### About this task
Every line of the data that contains the string "documents" must be copied.
------ Records provided
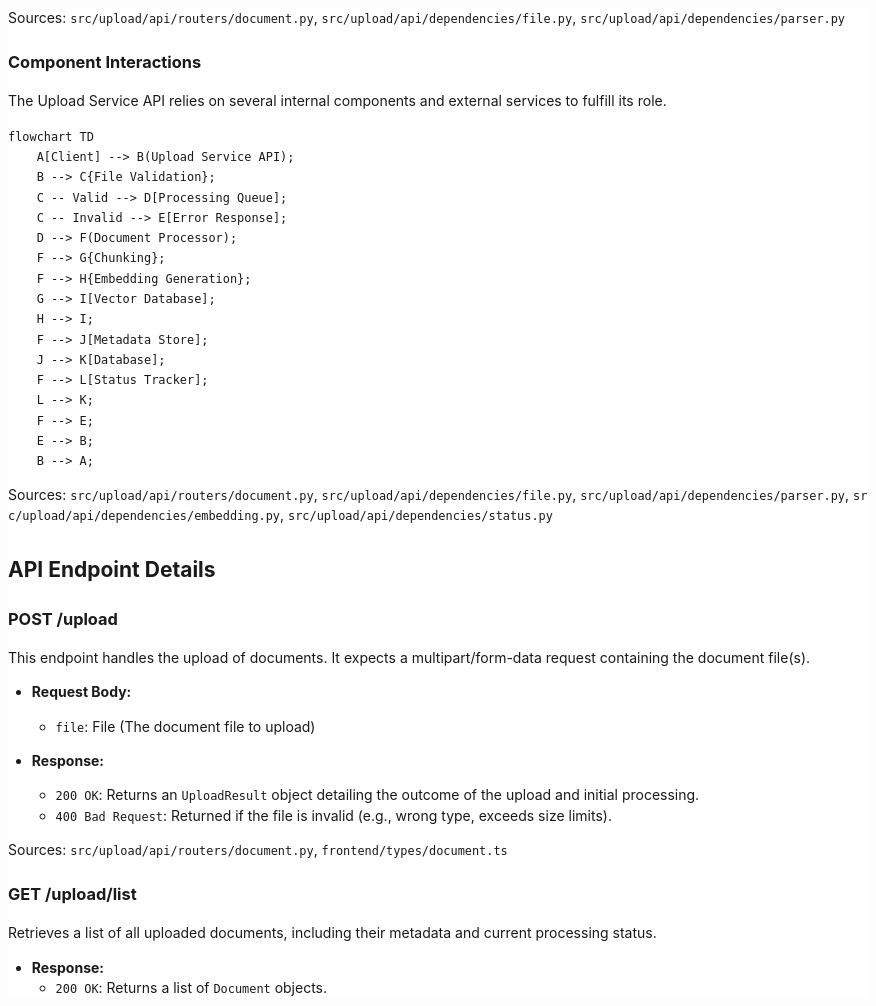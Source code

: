 Sources: `src/upload/api/routers/document.py`, `src/upload/api/dependencies/file.py`, `src/upload/api/dependencies/parser.py`

### Component Interactions

The Upload Service API relies on several internal components and external services to fulfill its role.

```mermaid
flowchart TD
    A[Client] --> B(Upload Service API);
    B --> C{File Validation};
    C -- Valid --> D[Processing Queue];
    C -- Invalid --> E[Error Response];
    D --> F(Document Processor);
    F --> G{Chunking};
    F --> H{Embedding Generation};
    G --> I[Vector Database];
    H --> I;
    F --> J[Metadata Store];
    J --> K[Database];
    F --> L[Status Tracker];
    L --> K;
    F --> E;
    E --> B;
    B --> A;
```

Sources: `src/upload/api/routers/document.py`, `src/upload/api/dependencies/file.py`, `src/upload/api/dependencies/parser.py`, `src/upload/api/dependencies/embedding.py`, `src/upload/api/dependencies/status.py`

## API Endpoint Details

### POST /upload

This endpoint handles the upload of documents. It expects a multipart/form-data request containing the document file(s).

*   **Request Body:**
    *   `file`: File (The document file to upload)

*   **Response:**
    *   `200 OK`: Returns an `UploadResult` object detailing the outcome of the upload and initial processing.
    *   `400 Bad Request`: Returned if the file is invalid (e.g., wrong type, exceeds size limits).

Sources: `src/upload/api/routers/document.py`, `frontend/types/document.ts`

### GET /upload/list

Retrieves a list of all uploaded documents, including their metadata and current processing status.

*   **Response:**
    *   `200 OK`: Returns a list of `Document` objects.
------------
### Written answer
This endpoint handles the upload of documents. It expects a multipart/form-data request containing the document file(s).
Retrieves a list of all uploaded documents, including their metadata and current processing status.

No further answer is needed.